Source texts of formatted documents
####################

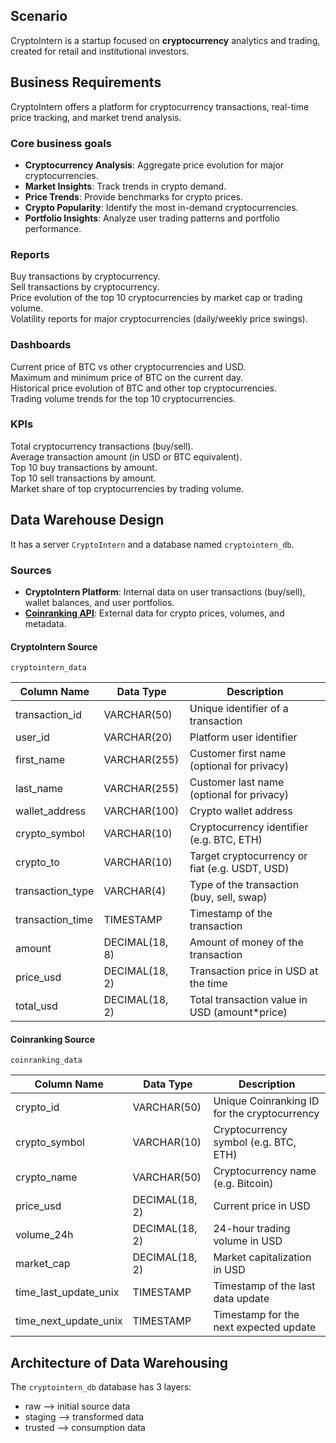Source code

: ## Scenario

CryptoIntern is a startup focused on **cryptocurrency** analytics and trading, created for retail and institutional investors.

## Business Requirements

CryptoIntern offers a platform for cryptocurrency transactions, real-time price tracking, and market trend analysis.

### Core business goals

- **Cryptocurrency Analysis**: Aggregate price evolution for major cryptocurrencies.
- **Market Insights**: Track trends in crypto demand.
- **Price Trends**: Provide benchmarks for crypto prices.
- **Crypto Popularity**: Identify the most in-demand cryptocurrencies.
- **Portfolio Insights**: Analyze user trading patterns and portfolio performance.

### Reports

Buy transactions by cryptocurrency. \
Sell transactions by cryptocurrency. \
Price evolution of the top 10 cryptocurrencies by market cap or trading volume. \
Volatility reports for major cryptocurrencies (daily/weekly price swings).

### Dashboards

Current price of BTC vs other cryptocurrencies and USD. \
Maximum and minimum price of BTC on the current day. \
Historical price evolution of BTC and other top cryptocurrencies. \
Trading volume trends for the top 10 cryptocurrencies.

### KPIs

Total cryptocurrency transactions (buy/sell). \
Average transaction amount (in USD or BTC equivalent). \
Top 10 buy transactions by amount. \
Top 10 sell transactions by amount. \
Market share of top cryptocurrencies by trading volume.

## Data Warehouse Design

It has a server `CryptoIntern` and a database named `cryptointern_db`.

### Sources

- **CryptoIntern Platform**: Internal data on user transactions (buy/sell), wallet balances, and user portfolios.
- **[Coinranking API](https://developers.coinranking.com/api)**: External data for crypto prices, volumes, and metadata.

#### CryptoIntern Source

`cryptointern_data`

| Column Name      | Data Type      | Description                                    |
| ---------------- | -------------- | ---------------------------------------------- |
| transaction_id   | VARCHAR(50)    | Unique identifier of a transaction             |
| user_id          | VARCHAR(20)    | Platform user identifier                       |
| first_name       | VARCHAR(255)   | Customer first name (optional for privacy)     |
| last_name        | VARCHAR(255)   | Customer last name (optional for privacy)      |
| wallet_address   | VARCHAR(100)   | Crypto wallet address                          |
| crypto_symbol    | VARCHAR(10)    | Cryptocurrency identifier (e.g. BTC, ETH)      |
| crypto_to        | VARCHAR(10)    | Target cryptocurrency or fiat (e.g. USDT, USD) |
| transaction_type | VARCHAR(4)     | Type of the transaction (buy, sell, swap)      |
| transaction_time | TIMESTAMP      | Timestamp of the transaction                   |
| amount           | DECIMAL(18, 8) | Amount of money of the transaction             |
| price_usd        | DECIMAL(18, 2) | Transaction price in USD at the time           |
| total_usd        | DECIMAL(18, 2) | Total transaction value in USD (amount\*price) |

#### Coinranking Source

`coinranking_data`

| Column Name           | Data Type      | Description                                  |
| --------------------- | -------------- | -------------------------------------------- |
| crypto_id             | VARCHAR(50)    | Unique Coinranking ID for the cryptocurrency |
| crypto_symbol         | VARCHAR(10)    | Cryptocurrency symbol (e.g. BTC, ETH)        |
| crypto_name           | VARCHAR(50)    | Cryptocurrency name (e.g. Bitcoin)           |
| price_usd             | DECIMAL(18, 2) | Current price in USD                         |
| volume_24h            | DECIMAL(18, 2) | 24-hour trading volume in USD                |
| market_cap            | DECIMAL(18, 2) | Market capitalization in USD                 |
| time_last_update_unix | TIMESTAMP      | Timestamp of the last data update            |
| time_next_update_unix | TIMESTAMP      | Timestamp for the next expected update       |

## Architecture of Data Warehousing

The `cryptointern_db` database has 3 layers:

- raw --> initial source data
- staging --> transformed data
- trusted --> consumption data
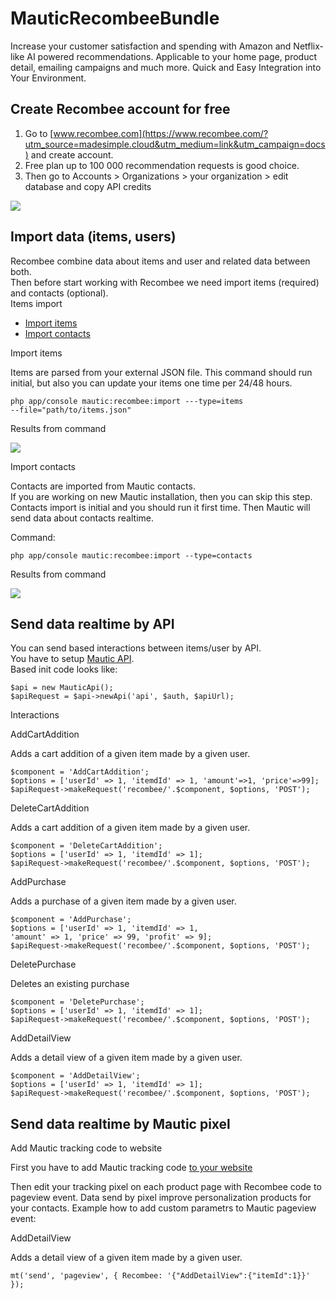 # MauticRecombeeBundle

Increase your customer satisfaction and spending with Amazon and Netflix-like AI powered recommendations. Applicable to your home page, product detail, emailing campaigns and much more. Quick and Easy Integration into Your Environment.

## Create Recombee account for free

1. Go to  [www.recombee.com](https://www.recombee.com/?utm_source=madesimple.cloud&utm_medium=link&utm_campaign=docs)  and create account.  
2. Free plan up to 100 000 recommendation requests is good choice.  
3. Then go to Accounts > Organizations > your organization > edit database and copy API credits

![](https://docs.mtcextendee.com/assets/images/image03.jpg?v13024233387251)

## Import data (items, users)

Recombee combine data about items and user and related data between both.  
Then before start working with Recombee we need import items (required) and contacts (optional).  
Items import

-   [Import items](#recombee-import-items)
-   [Import contacts](#recombee-import-contacts)

Import items

Items are parsed from your external JSON file. This command should run initial, but also you can update your items one time per 24/48 hours.

`php app/console mautic:recombee:import ---type=items`  
`--file="path/to/items.json"`

Results from command

![](https://docs.mtcextendee.com/assets/images/image02.jpg?v13024233387251)

Import contacts

Contacts are imported from Mautic contacts.  
If you are working on new Mautic installation, then you can skip this step. Contacts import is initial and you should run it first time. Then Mautic will send data about contacts realtime.  
  
Command:

`php app/console mautic:recombee:import --type=contacts`

Results from command

![](https://docs.mtcextendee.com/assets/images/image01.jpg?v13024233387251)

## Send data realtime by API

You can send based interactions between items/user by API.  
You have to setup  [Mautic API](https://github.com/mautic/api-library).  
Based init code looks like:

`$api = new MauticApi();`  
`$apiRequest = $api->newApi('api', $auth, $apiUrl);`

Interactions

AddCartAddition

Adds a cart addition of a given item made by a given user.

`$component = 'AddCartAddition';`  
`$options = ['userId' => 1, 'itemdId' => 1, 'amount'=>1, 'price'=>99];`  
`$apiRequest->makeRequest('recombee/'.$component, $options, 'POST');`

DeleteCartAddition

Adds a cart addition of a given item made by a given user.

`$component = 'DeleteCartAddition';`  
`$options = ['userId' => 1, 'itemdId' => 1];`  
`$apiRequest->makeRequest('recombee/'.$component, $options, 'POST');`

AddPurchase

Adds a purchase of a given item made by a given user.

`$component = 'AddPurchase';`  
`$options = ['userId' => 1, 'itemdId' => 1,`  
`'amount' => 1, 'price' => 99, 'profit' => 9];`  
`$apiRequest->makeRequest('recombee/'.$component, $options, 'POST');`

DeletePurchase

Deletes an existing purchase

`$component = 'DeletePurchase';`  
`$options = ['userId' => 1, 'itemdId' => 1];`  
`$apiRequest->makeRequest('recombee/'.$component, $options, 'POST');`

AddDetailView

Adds a detail view of a given item made by a given user.

`$component = 'AddDetailView';`  
`$options = ['userId' => 1, 'itemdId' => 1];`  
`$apiRequest->makeRequest('recombee/'.$component, $options, 'POST');`

## Send data realtime by Mautic pixel

Add Mautic tracking code to website

First you have to add Mautic tracking code  [to your website](https://www.mautic.org/docs/en/contacts/contact_monitoring.html#javascript-js-tracking)

Then edit your tracking pixel on each product page with Recombee code to pageview event. Data send by pixel improve personalization products for your contacts. Example how to add custom parametrs to Mautic pageview event:

AddDetailView

Adds a detail view of a given item made by a given user.

`mt('send', 'pageview', { Recombee: '{"AddDetailView":{"itemId":1}}' });`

####################

◆ What you have to do ◆
Reproduce the entries exactly, from the line with "# MauticRecombeeBundle" to the line with "## Create Recombee account for free", both lines included, keeping no pictures.

◆ Solution to this problem ◆
 # MauticRecombeeBundle

Increase your customer satisfaction and spending with Amazon and Netflix-like AI powered recommendations. Applicable to your home page, product detail, emailing campaigns and much more. Quick and Easy Integration into Your Environment.

## Create Recombee account for free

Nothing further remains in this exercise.